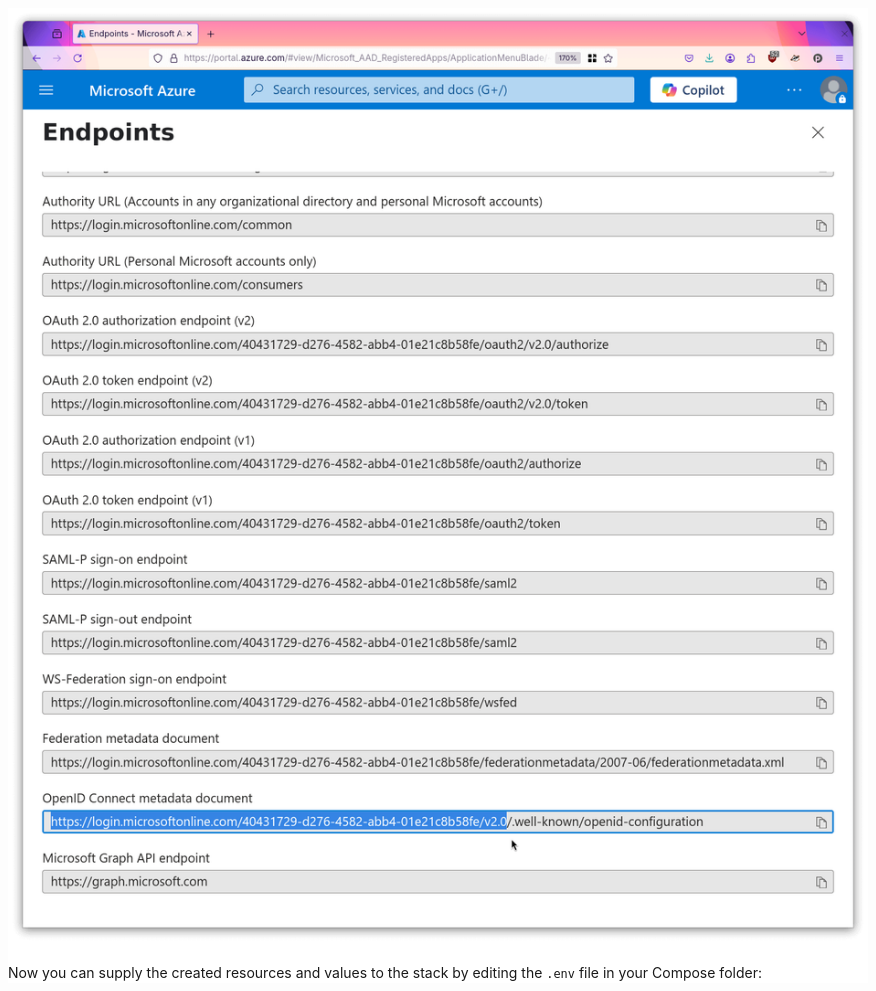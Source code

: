 ![Copy Issuer URL](/_astro/entra-oidc-issuer-url.C08Q45Ve_Z1kjxK6.webp)

Now you can supply the created resources and values to the stack by editing the `.env` file in your Compose folder:
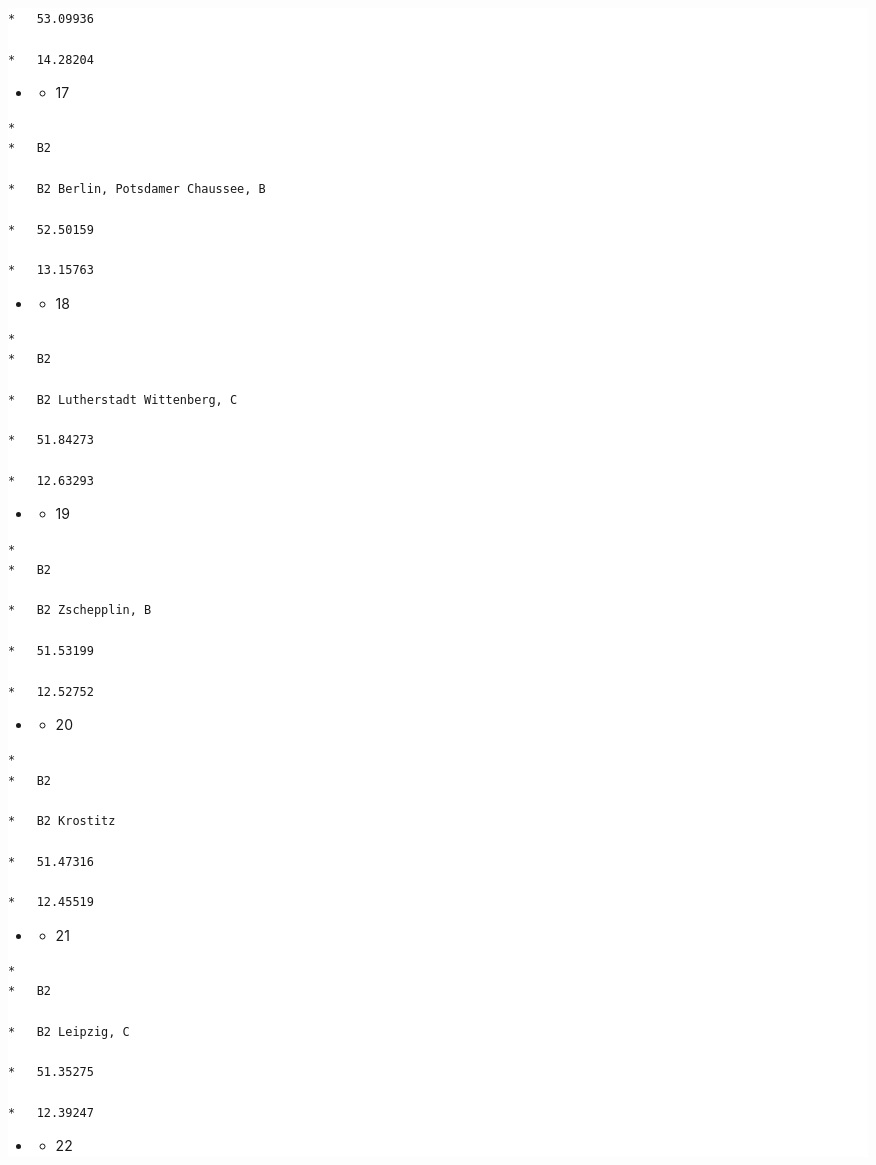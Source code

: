     *   53.09936

    *   14.28204


*    *   17

    *
    *   B2

    *   B2 Berlin, Potsdamer Chaussee, B

    *   52.50159

    *   13.15763


*    *   18

    *
    *   B2

    *   B2 Lutherstadt Wittenberg, C

    *   51.84273

    *   12.63293


*    *   19

    *
    *   B2

    *   B2 Zschepplin, B

    *   51.53199

    *   12.52752


*    *   20

    *
    *   B2

    *   B2 Krostitz

    *   51.47316

    *   12.45519


*    *   21

    *
    *   B2

    *   B2 Leipzig, C

    *   51.35275

    *   12.39247


*    *   22
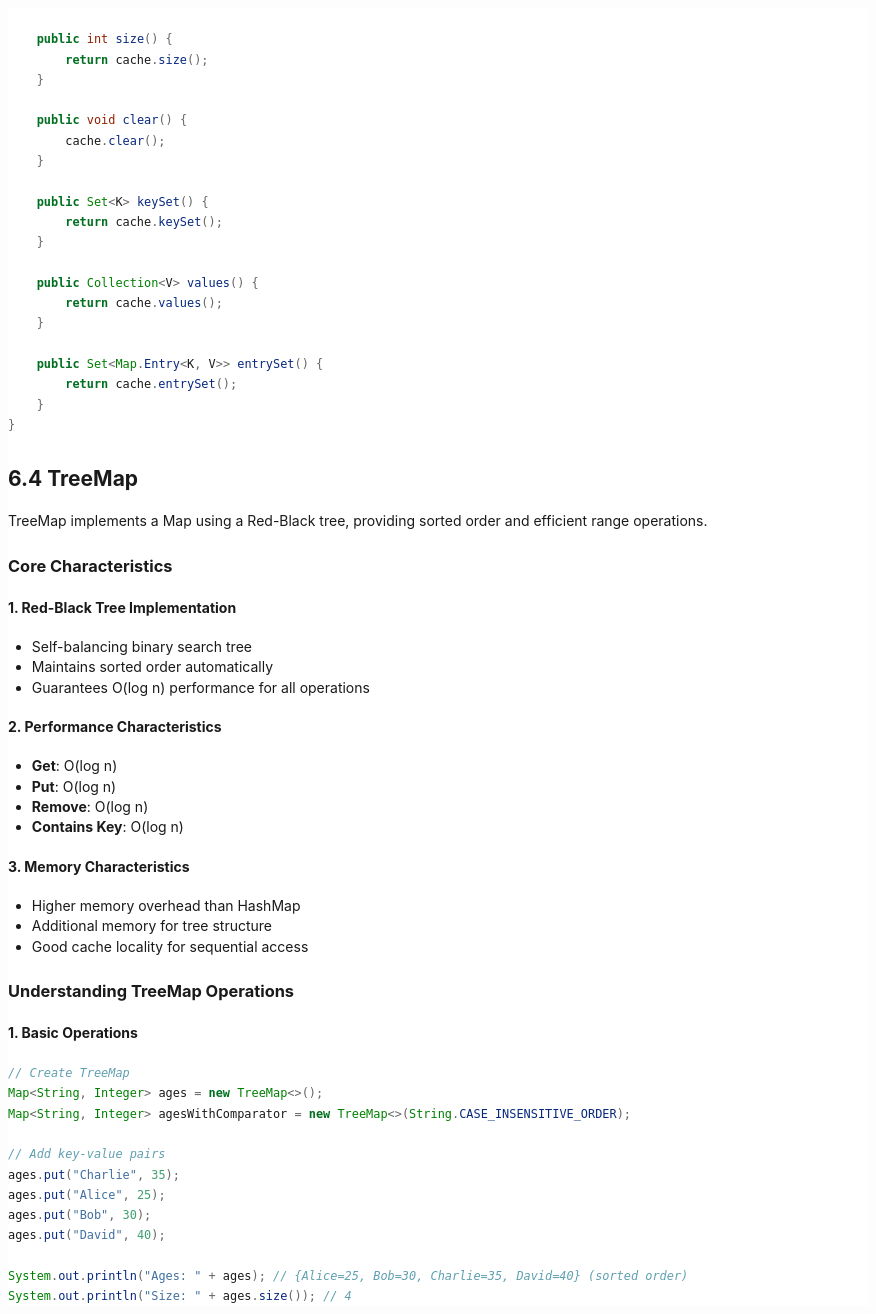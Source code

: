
 ```java
    
    public int size() {
        return cache.size();
    }
    
    public void clear() {
        cache.clear();
    }
    
    public Set<K> keySet() {
        return cache.keySet();
    }
    
    public Collection<V> values() {
        return cache.values();
    }
    
    public Set<Map.Entry<K, V>> entrySet() {
        return cache.entrySet();
    }
}
```

## 6.4 TreeMap

TreeMap implements a Map using a Red-Black tree, providing sorted order and efficient range operations.

### Core Characteristics

#### 1. Red-Black Tree Implementation
- Self-balancing binary search tree
- Maintains sorted order automatically
- Guarantees O(log n) performance for all operations

#### 2. Performance Characteristics
- **Get**: O(log n)
- **Put**: O(log n)
- **Remove**: O(log n)
- **Contains Key**: O(log n)

#### 3. Memory Characteristics
- Higher memory overhead than HashMap
- Additional memory for tree structure
- Good cache locality for sequential access

### Understanding TreeMap Operations

#### 1. Basic Operations
```java
// Create TreeMap
Map<String, Integer> ages = new TreeMap<>();
Map<String, Integer> agesWithComparator = new TreeMap<>(String.CASE_INSENSITIVE_ORDER);

// Add key-value pairs
ages.put("Charlie", 35);
ages.put("Alice", 25);
ages.put("Bob", 30);
ages.put("David", 40);

System.out.println("Ages: " + ages); // {Alice=25, Bob=30, Charlie=35, David=40} (sorted order)
System.out.println("Size: " + ages.size()); // 4
```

◆ ◆ ◆ ◆ ◆ ◆ ◆

EXERCISE DESCRIPTION: The word "sorted" is the filter: copy every line of the listing above that contains it.

SOLVED PROBLEM:
TreeMap implements a Map using a Red-Black tree, providing sorted order and efficient range operations.
- Maintains sorted order automatically
System.out.println("Ages: " + ages); // {Alice=25, Bob=30, Charlie=35, David=40} (sorted order)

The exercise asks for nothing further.